Le goût. — Le goût est la faculté de discerner ce qui est beau de ce qui est laid, ce qui peut être dit, représenté ou écrit de ce qui ne peut l'être. " C'est, dans l'individu, dit le Père Longhaye 1, le sens délicat du vrai, du juste, du beau, du touchant." Il ne suffit point de voir, de distinguer la beauté. Il faut encore la sentir, la palper en quelque sorte et en discerner les variétés jusqu'aux moindres nuances. La première qualité du goût parfait est la promptitude dans ce discernement. Une personne qui en est douée remarque immédiatement ce qui plaît et ce qui déplaît, les bonnes qualités et les défauts. Elle fait usage de l'imagination, mais ne se laisse ni éblouir ni diriger par elle. Surtout, elle a en horreur le faux, quelque brillant qu'il soit. " Le goût n'est pas une faculté séparée, dit encore le Père Longhaye, mais une puissance complexe, fleur et fruit de toutes les qualités appliquées, en concours et en ordre, à juger les choses de l'art."

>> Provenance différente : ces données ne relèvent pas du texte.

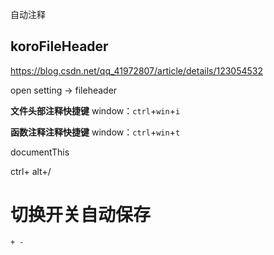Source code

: 自动注释

## koroFileHeader

https://blog.csdn.net/qq_41972807/article/details/123054532

open setting -> fileheader

**文件头部注释快捷键**
window：`ctrl`+`win`+`i`

**函数注释注释快捷键**
window：`ctrl`+`win`+`t`



documentThis

ctrl+ alt+/

# 切换开关自动保存

`+ -`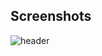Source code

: ## Screenshots
![header](https://unsplash.com/fr/photos/mur-de-briques-rouges-avec-vivre-travailler-creer-citer-QL0FAxaq2z0)
    

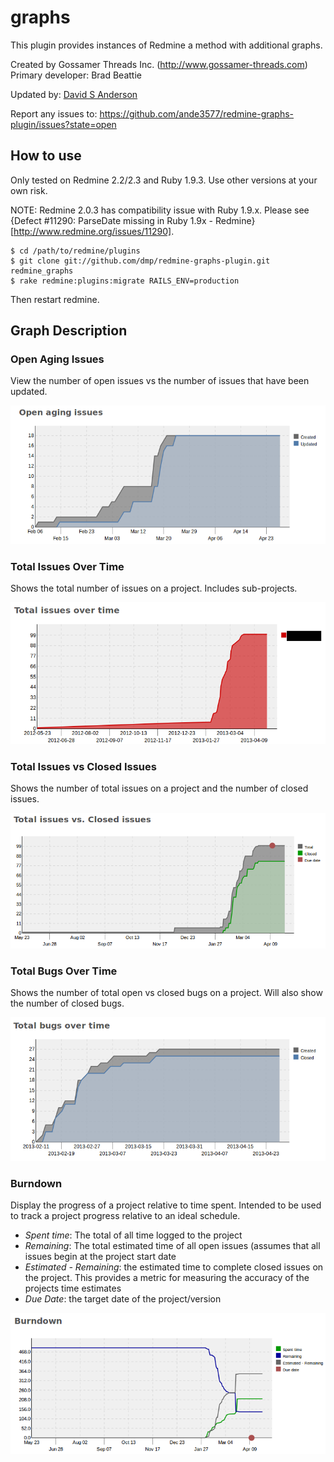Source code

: # graphs

This plugin provides instances of Redmine a method with additional graphs.

Created by Gossamer Threads Inc. (http://www.gossamer-threads.com)
Primary developer: Brad Beattie

Updated by: [David S Anderson](https://github.com/ande3577)

Report any issues to: https://github.com/ande3577/redmine-graphs-plugin/issues?state=open

## How to use

Only tested on Redmine 2.2/2.3 and Ruby 1.9.3.  Use other versions at your own risk.

NOTE: Redmine 2.0.3 has compatibility issue with Ruby 1.9.x. Please see {Defect #11290: ParseDate missing in Ruby 1.9x - Redmine}[http://www.redmine.org/issues/11290].

    $ cd /path/to/redmine/plugins
    $ git clone git://github.com/dmp/redmine-graphs-plugin.git redmine_graphs
    $ rake redmine:plugins:migrate RAILS_ENV=production 

Then restart redmine.

## Graph Description

### Open Aging Issues

View the number of open issues vs the number of issues that have been updated.

![open_aging_issues](/img/open_aging_issues.png "Open Aging Issues")

### Total Issues Over Time

Shows the total number of issues on a project.  Includes sub-projects.

![total_issues_over_time](/img/total_issues_over_time.png "Total Issues Over Time")

### Total Issues vs Closed Issues

Shows the number of total issues on a project and the number of closed issues.

![total_issues_vs_closed_issues](/img/total_issues_vs_closed_issues.png "Total Issues vs. Closed Issues")

### Total Bugs Over Time

Shows the number of total open vs closed bugs on a project.  Will also show the number of closed bugs.

![total_bugs_over_time](/img/total_bugs_over_time.png "Total Bugs Over Time")

### Burndown

Display the progress of a project relative to time spent.  Intended to be used to track a project progress 
relative to an ideal schedule.

* _Spent time_: The total of all time logged to the project
* _Remaining_: The total estimated time of all open issues (assumes that all issues begin at the project start
date
* _Estimated - Remaining_: the estimated time to complete closed issues on the project.  This provides a metric
for measuring the accuracy of the projects time estimates
* _Due Date_: the target date of the project/version

![burndown](/img/burndown.png "Burndown")
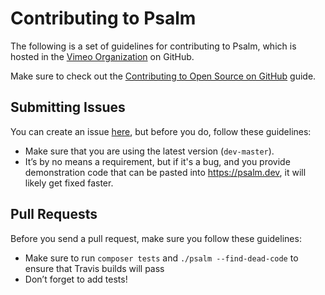 # Contributing to Psalm

The following is a set of guidelines for contributing to Psalm, which is hosted in the [Vimeo Organization](https://github.com/vimeo) on GitHub.

Make sure to check out the [Contributing to Open Source on GitHub](https://guides.github.com/activities/contributing-to-open-source/) guide.

## Submitting Issues

You can create an issue [here](https://github.com/vimeo/psalm/issues/new), but before you do, follow these guidelines:

* Make sure that you are using the latest version (`dev-master`).
* It’s by no means a requirement, but if it's a bug, and you provide demonstration code that can be pasted into https://psalm.dev, it will likely get fixed faster.

## Pull Requests

Before you send a pull request, make sure you follow these guidelines:

* Make sure to run `composer tests` and `./psalm --find-dead-code` to ensure that Travis builds will pass
* Don’t forget to add tests!
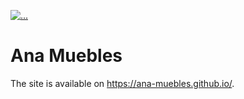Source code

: [![...](https://img.shields.io/badge/release-v0.0.0-purple.svg)](https://ana-muebles.github.io/)

# Ana Muebles

The site is available on https://ana-muebles.github.io/.

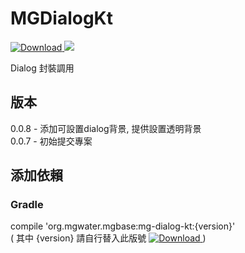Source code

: # MGDialogKt
[ ![Download](https://api.bintray.com/packages/water/mgbase/mg-dialog-kt/images/download.svg) ](https://bintray.com/water/mgbase/mg-dialog-kt/_latestVersion) 
![](https://img.shields.io/badge/language-kotlin-orange.svg)  

Dialog 封裝調用  

## 版本  
0.0.8 - 添加可設置dialog背景, 提供設置透明背景  
0.0.7 - 初始提交專案  

## 添加依賴  

### Gradle  
compile 'org.mgwater.mgbase:mg-dialog-kt:{version}'  
( 其中 {version} 請自行替入此版號 [ ![Download](https://api.bintray.com/packages/water/mgbase/mg-dialog-kt/images/download.svg) ](https://bintray.com/water/mgbase/mg-dialog-kt/_latestVersion) )  
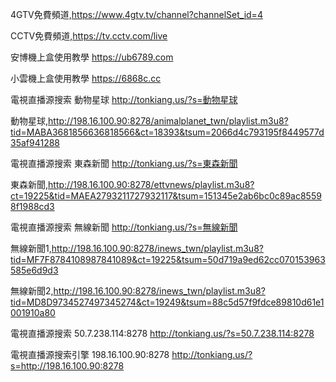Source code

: 4GTV免費頻道,https://www.4gtv.tv/channel?channelSet_id=4

CCTV免費頻道,https://tv.cctv.com/live

安博機上盒使用教學 https://ub6789.com

小雲機上盒使用教學 https://6868c.cc

電視直播源搜索
動物星球 http://tonkiang.us/?s=動物星球

動物星球,http://198.16.100.90:8278/animalplanet_twn/playlist.m3u8?tid=MABA3681856636818566&ct=18393&tsum=2066d4c793195f8449577d35af941288

電視直播源搜索 
東森新聞 http://tonkiang.us/?s=東森新聞

東森新聞,http://198.16.100.90:8278/ettvnews/playlist.m3u8?ct=19225&tid=MAEA2793211727932117&tsum=151345e2ab6bc0c89ac85598f1988cd3

電視直播源搜索
無線新聞 http://tonkiang.us/?s=無線新聞

無線新聞1,http://198.16.100.90:8278/inews_twn/playlist.m3u8?tid=MF7F8784108987841089&ct=19225&tsum=50d719a9ed62cc070153963585e6d9d3

無線新聞2,http://198.16.100.90:8278/inews_twn/playlist.m3u8?tid=MD8D9734527497345274&ct=19249&tsum=88c5d57f9fdce89810d61e1001910a80

電視直播源搜索
50.7.238.114:8278
http://tonkiang.us/?s=50.7.238.114:8278

電視直播源搜索引擎
198.16.100.90:8278
http://tonkiang.us/?s=http://198.16.100.90:8278











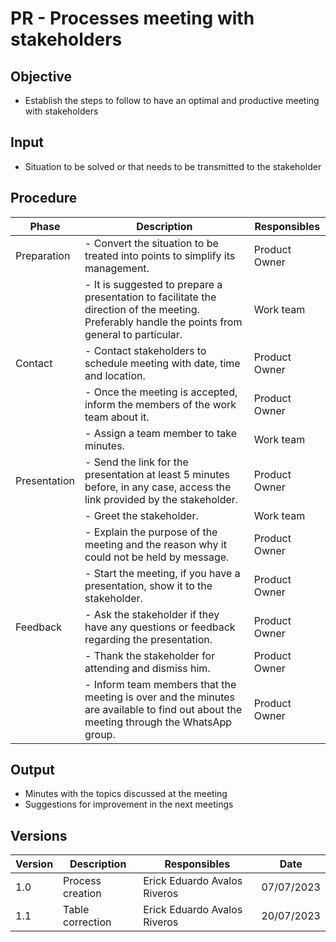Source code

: # PR - Processes meeting with stakeholders

## Objective

- Establish the steps to follow to have an optimal and productive meeting with stakeholders

## Input

- Situation to be solved or that needs to be transmitted to the stakeholder

## Procedure

| Phase        | Description                                                                              | Responsibles  |
| ------------ | ---------------------------------------------------------------------------------------- | ------------- |
| Preparation  | - Convert the situation to be treated into points to simplify its management.             | Product Owner |
|              | - It is suggested to prepare a presentation to facilitate the direction of the meeting. Preferably handle the points from general to particular.  | Work team     |
| Contact      | - Contact stakeholders to schedule meeting with date, time and location.                  | Product Owner |
|              | - Once the meeting is accepted, inform the members of the work team about it.             | Product Owner |  
|              | - Assign a team member to take minutes.                                                   | Work team     |
| Presentation | - Send the link for the presentation at least 5 minutes before, in any case, access the link provided by the stakeholder.  | Product Owner |
|              | - Greet the stakeholder.                                                                  | Work team     |
|              | - Explain the purpose of the meeting and the reason why it could not be held by message.  | Product Owner |
|              | - Start the meeting, if you have a presentation, show it to the stakeholder.              | Product Owner |
| Feedback     | - Ask the stakeholder if they have any questions or feedback regarding the presentation.  | Product Owner |
|              | - Thank the stakeholder for attending and dismiss him.                                    | Product Owner |
|              | - Inform team members that the meeting is over and the minutes are available to find out about the meeting through the WhatsApp group. | Product Owner |

## Output

- Minutes with the topics discussed at the meeting
- Suggestions for improvement in the next meetings

## Versions

| Version | Description      | Responsibles                 | Date       |
| ------- | ---------------- | ---------------------------- | ---------- |
| 1.0     | Process creation | Erick Eduardo Avalos Riveros | 07/07/2023 |
| 1.1     | Table correction | Erick Eduardo Avalos Riveros | 20/07/2023 |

Enfin, le goût, c'est souvent une aptitude dont il est intéressant de constater le germe et le développement dès le jeune âge. Si un enfant, par exemple, au lieu de rester dans la maison, aime mieux aller étudier sa leçon dans le jardin, à l'ombre d'un taillis, c'est une preuve qu'il subit à son insu les charmes de la nature, qu'il sent, d'une manière spontanée, ce qu'il y a de beau dans le firmament, la lumière et la verdure . Un jour peut-être, il chantera dans de beaux vers ce qu'il ne fait qu'éprouver dans le moment. Il y a lieu de distinguer ce goût naturel, apporté en naissant, du goût acquis, développé et perfectionné par l'exercice, et qui est toujours le plus sûr.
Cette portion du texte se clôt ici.